» **Required action**
Scan the entries for the word "without" and report how many lines contain it, as a number with no other words.

» **Source material**
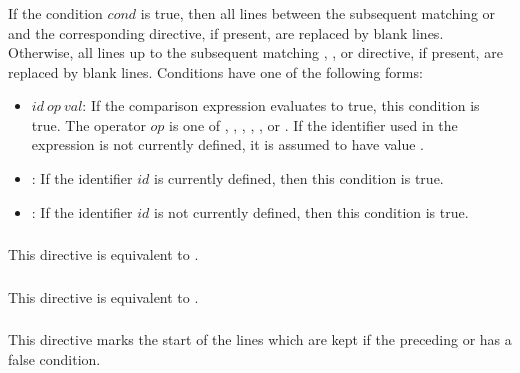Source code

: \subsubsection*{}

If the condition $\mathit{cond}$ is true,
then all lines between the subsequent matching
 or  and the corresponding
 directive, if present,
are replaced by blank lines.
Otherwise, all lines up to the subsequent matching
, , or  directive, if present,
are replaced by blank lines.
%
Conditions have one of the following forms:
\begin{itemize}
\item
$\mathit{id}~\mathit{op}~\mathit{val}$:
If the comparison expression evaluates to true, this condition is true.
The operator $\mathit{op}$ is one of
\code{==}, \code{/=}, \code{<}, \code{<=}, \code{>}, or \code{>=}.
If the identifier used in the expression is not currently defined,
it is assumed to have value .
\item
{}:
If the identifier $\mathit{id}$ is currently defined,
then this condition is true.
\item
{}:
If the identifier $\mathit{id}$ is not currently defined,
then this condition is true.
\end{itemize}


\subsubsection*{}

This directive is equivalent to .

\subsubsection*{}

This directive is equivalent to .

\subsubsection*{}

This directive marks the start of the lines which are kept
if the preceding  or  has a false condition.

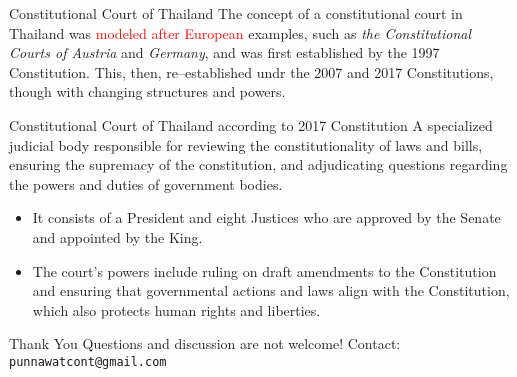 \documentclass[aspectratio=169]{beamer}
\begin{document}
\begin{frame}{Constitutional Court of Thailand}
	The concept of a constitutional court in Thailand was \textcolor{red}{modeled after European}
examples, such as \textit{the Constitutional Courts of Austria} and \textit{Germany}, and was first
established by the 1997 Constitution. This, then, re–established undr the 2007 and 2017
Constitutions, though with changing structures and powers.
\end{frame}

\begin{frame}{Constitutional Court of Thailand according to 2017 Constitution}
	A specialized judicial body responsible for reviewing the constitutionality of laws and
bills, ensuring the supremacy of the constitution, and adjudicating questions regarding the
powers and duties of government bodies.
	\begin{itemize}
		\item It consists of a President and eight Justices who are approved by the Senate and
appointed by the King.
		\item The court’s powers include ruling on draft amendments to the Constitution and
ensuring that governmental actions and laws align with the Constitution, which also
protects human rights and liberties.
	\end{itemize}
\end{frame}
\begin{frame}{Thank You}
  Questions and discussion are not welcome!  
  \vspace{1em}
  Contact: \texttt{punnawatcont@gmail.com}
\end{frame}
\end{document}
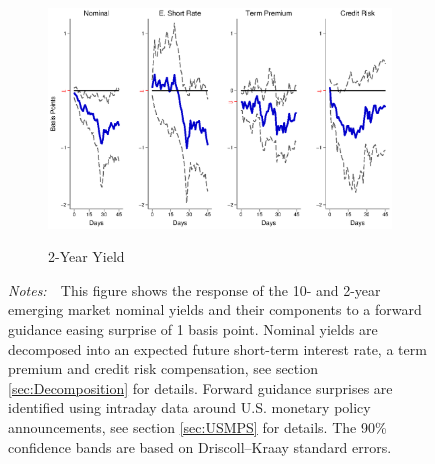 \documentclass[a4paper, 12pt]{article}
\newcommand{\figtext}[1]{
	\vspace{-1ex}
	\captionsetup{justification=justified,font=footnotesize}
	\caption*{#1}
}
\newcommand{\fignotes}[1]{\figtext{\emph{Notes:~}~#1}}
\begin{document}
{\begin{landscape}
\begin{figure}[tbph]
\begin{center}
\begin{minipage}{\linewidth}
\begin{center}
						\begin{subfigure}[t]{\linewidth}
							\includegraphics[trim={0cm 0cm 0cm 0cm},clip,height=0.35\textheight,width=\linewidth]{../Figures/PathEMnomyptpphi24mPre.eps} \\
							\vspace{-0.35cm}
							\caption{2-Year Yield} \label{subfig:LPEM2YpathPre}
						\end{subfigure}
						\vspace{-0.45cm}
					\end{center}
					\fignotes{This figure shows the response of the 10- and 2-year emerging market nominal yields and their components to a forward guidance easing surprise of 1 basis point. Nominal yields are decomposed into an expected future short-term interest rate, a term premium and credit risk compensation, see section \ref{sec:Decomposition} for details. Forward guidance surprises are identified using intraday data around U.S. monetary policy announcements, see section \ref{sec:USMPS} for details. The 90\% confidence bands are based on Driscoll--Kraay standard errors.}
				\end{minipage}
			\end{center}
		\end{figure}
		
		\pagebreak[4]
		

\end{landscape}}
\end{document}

==

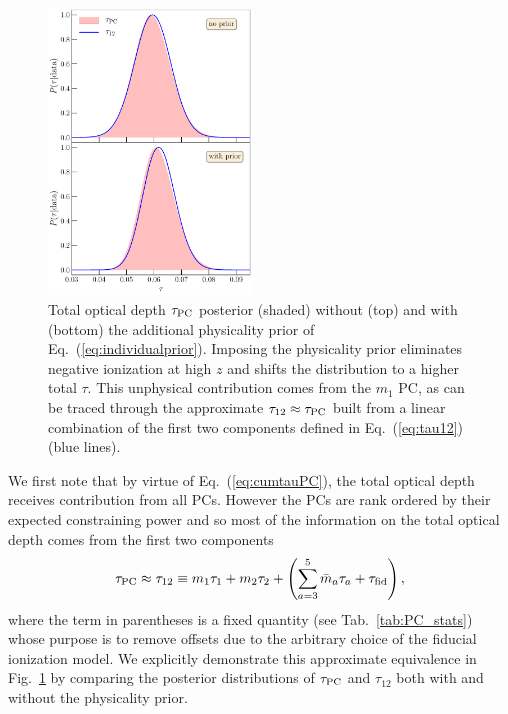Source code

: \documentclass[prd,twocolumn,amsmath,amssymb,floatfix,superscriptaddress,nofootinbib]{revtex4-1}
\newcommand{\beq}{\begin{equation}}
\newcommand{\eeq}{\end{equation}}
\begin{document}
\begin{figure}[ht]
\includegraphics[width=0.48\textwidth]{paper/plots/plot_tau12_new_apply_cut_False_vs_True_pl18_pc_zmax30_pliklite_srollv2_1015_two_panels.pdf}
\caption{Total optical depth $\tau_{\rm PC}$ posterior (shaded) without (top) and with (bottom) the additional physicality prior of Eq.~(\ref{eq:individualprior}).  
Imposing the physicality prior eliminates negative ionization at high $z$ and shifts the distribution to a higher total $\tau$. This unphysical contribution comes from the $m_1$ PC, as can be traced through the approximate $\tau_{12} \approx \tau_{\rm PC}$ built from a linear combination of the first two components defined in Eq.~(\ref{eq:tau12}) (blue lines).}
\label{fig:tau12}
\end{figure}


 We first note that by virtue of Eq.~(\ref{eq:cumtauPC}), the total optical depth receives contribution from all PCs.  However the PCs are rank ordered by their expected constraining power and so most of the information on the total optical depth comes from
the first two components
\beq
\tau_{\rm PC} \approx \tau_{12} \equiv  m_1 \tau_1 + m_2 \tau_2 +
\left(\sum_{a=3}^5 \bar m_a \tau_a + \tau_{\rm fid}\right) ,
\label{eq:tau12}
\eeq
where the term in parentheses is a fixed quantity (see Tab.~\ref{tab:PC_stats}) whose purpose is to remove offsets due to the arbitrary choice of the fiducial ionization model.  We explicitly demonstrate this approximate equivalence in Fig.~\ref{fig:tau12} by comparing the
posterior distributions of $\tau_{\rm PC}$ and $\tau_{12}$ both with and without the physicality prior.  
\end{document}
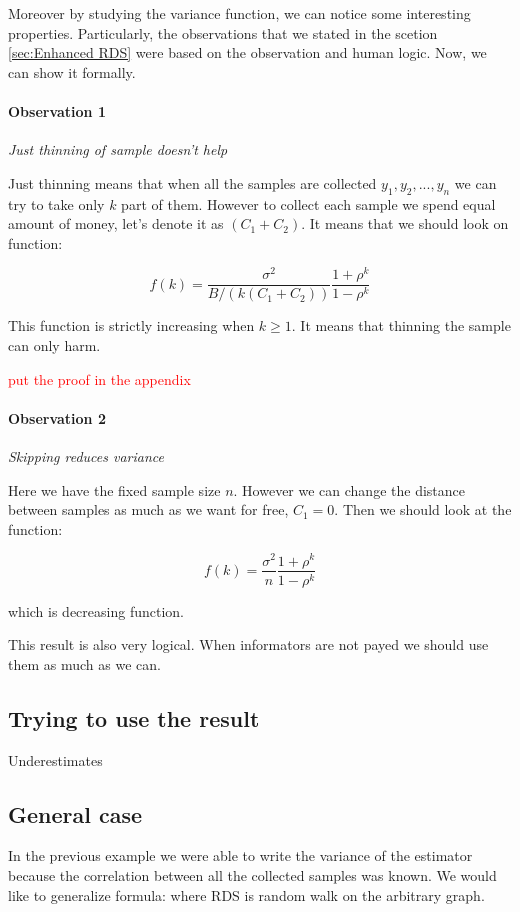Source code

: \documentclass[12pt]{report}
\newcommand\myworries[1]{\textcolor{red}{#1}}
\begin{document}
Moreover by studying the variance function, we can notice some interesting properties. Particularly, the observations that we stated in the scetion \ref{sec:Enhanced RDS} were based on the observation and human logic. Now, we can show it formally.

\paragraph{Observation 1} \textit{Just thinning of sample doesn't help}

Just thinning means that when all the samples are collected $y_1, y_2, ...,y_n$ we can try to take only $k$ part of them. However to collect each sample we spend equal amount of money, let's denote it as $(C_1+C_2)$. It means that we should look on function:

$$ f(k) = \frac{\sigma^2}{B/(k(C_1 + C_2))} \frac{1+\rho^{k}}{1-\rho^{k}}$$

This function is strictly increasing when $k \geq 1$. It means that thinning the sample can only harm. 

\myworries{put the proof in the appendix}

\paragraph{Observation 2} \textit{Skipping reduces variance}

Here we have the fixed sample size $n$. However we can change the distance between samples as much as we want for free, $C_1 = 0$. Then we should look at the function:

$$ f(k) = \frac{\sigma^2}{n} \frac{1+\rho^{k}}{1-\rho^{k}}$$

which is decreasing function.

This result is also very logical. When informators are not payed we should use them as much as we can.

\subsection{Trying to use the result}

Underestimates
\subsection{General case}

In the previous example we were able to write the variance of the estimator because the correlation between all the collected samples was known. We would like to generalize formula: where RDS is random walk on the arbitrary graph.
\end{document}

...

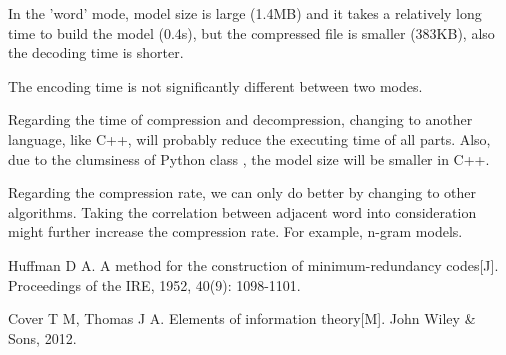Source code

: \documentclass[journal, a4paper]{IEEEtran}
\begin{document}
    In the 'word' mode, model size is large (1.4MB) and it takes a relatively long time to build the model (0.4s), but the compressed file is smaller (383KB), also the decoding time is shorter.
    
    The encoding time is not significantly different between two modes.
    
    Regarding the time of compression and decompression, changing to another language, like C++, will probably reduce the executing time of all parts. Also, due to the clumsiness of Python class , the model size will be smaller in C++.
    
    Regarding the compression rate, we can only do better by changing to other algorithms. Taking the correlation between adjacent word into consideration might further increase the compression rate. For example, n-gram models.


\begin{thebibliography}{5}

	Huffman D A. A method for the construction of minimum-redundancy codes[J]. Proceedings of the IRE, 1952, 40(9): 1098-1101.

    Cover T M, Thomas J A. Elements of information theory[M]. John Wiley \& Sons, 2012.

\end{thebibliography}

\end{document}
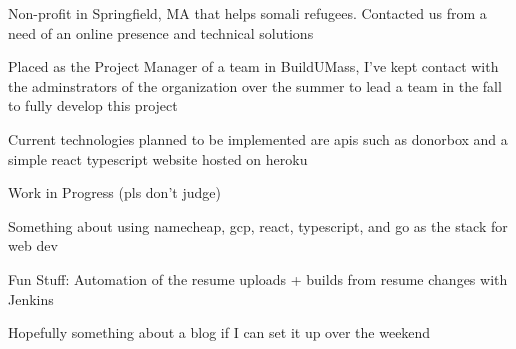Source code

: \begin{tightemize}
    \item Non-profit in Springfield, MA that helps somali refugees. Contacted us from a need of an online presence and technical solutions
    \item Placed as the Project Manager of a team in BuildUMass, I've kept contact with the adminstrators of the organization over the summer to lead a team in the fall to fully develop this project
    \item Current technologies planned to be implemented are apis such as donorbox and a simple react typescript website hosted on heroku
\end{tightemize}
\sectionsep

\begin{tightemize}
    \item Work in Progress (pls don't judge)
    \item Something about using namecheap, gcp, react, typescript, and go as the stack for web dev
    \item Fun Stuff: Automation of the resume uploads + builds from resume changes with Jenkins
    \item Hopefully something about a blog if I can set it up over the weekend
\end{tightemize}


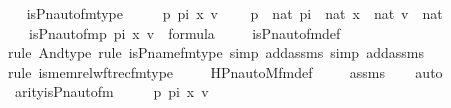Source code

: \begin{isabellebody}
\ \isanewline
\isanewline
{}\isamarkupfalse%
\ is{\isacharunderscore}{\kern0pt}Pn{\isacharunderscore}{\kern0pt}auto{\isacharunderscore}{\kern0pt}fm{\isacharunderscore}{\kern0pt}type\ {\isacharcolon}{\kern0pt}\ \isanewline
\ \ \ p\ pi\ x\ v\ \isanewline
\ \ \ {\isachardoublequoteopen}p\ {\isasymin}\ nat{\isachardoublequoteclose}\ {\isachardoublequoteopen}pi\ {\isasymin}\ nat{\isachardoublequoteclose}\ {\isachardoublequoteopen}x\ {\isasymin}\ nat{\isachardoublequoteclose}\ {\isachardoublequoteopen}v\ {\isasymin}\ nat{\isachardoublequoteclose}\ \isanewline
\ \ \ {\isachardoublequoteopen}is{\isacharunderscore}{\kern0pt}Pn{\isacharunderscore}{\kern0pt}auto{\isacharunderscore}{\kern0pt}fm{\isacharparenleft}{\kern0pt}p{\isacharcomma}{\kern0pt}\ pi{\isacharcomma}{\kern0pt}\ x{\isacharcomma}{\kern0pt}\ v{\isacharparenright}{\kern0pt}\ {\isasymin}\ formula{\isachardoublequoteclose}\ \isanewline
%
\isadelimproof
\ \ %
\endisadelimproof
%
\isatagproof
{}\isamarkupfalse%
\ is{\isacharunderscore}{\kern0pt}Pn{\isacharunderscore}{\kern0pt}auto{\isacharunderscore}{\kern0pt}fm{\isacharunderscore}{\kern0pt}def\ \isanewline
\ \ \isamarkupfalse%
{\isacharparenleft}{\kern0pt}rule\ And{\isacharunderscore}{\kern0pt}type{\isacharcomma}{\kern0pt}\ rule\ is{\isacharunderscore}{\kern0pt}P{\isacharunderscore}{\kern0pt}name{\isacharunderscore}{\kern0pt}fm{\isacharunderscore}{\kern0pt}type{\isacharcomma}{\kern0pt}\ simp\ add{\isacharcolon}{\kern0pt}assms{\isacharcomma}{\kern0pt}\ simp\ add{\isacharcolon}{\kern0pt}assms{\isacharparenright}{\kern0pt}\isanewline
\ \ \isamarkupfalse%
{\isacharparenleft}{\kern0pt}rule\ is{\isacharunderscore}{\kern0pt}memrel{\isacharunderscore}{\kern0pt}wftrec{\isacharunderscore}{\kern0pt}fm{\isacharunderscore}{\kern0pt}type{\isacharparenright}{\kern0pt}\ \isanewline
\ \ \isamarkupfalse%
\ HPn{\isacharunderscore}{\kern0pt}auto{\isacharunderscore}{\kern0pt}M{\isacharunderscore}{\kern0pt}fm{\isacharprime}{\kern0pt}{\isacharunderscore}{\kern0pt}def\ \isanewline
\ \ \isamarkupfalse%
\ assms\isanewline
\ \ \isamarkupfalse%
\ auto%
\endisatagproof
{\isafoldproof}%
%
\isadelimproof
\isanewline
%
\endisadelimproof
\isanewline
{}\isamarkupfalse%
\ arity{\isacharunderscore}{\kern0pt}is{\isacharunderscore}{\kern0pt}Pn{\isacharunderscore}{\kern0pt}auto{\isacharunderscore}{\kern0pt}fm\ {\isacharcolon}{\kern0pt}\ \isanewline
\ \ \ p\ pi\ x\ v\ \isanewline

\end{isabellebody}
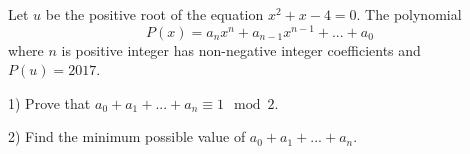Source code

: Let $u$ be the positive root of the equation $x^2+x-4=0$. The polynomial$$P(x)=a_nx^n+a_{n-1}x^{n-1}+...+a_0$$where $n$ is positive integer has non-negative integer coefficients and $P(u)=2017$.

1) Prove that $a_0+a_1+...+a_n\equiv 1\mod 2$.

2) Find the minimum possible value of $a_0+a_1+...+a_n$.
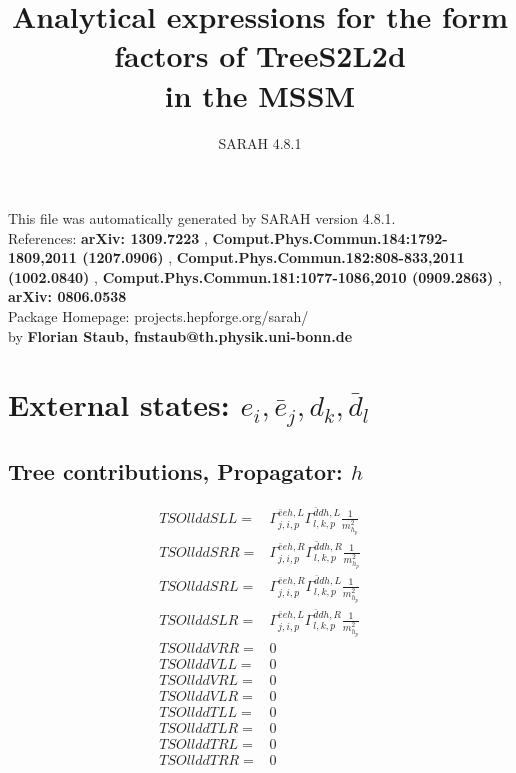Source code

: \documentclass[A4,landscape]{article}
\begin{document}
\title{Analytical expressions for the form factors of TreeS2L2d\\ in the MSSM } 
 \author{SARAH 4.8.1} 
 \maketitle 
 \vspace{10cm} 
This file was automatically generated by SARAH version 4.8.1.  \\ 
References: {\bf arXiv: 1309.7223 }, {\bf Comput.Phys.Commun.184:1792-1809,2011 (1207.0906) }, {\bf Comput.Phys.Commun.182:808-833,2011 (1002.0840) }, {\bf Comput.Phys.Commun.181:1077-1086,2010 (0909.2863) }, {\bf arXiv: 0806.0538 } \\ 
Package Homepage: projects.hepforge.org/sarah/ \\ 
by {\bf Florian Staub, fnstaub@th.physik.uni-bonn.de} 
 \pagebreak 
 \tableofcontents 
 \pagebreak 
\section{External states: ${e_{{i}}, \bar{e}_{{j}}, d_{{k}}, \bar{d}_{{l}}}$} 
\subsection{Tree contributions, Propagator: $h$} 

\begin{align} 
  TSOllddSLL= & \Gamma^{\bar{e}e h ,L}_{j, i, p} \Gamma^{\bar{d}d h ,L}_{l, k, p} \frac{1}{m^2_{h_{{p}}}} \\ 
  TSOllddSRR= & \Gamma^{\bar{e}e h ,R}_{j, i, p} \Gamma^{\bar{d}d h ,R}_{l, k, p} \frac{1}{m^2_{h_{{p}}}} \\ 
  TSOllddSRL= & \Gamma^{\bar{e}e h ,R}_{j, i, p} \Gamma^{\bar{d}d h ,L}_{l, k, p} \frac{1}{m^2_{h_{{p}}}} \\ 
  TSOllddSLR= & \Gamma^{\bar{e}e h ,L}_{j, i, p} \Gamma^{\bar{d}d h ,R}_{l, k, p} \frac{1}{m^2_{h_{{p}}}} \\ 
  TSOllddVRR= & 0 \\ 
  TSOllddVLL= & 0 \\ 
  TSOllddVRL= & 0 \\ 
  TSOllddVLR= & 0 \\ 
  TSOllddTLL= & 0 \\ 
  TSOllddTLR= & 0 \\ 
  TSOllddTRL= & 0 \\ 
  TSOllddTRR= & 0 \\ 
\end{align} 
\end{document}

» **Response for this exercise**
2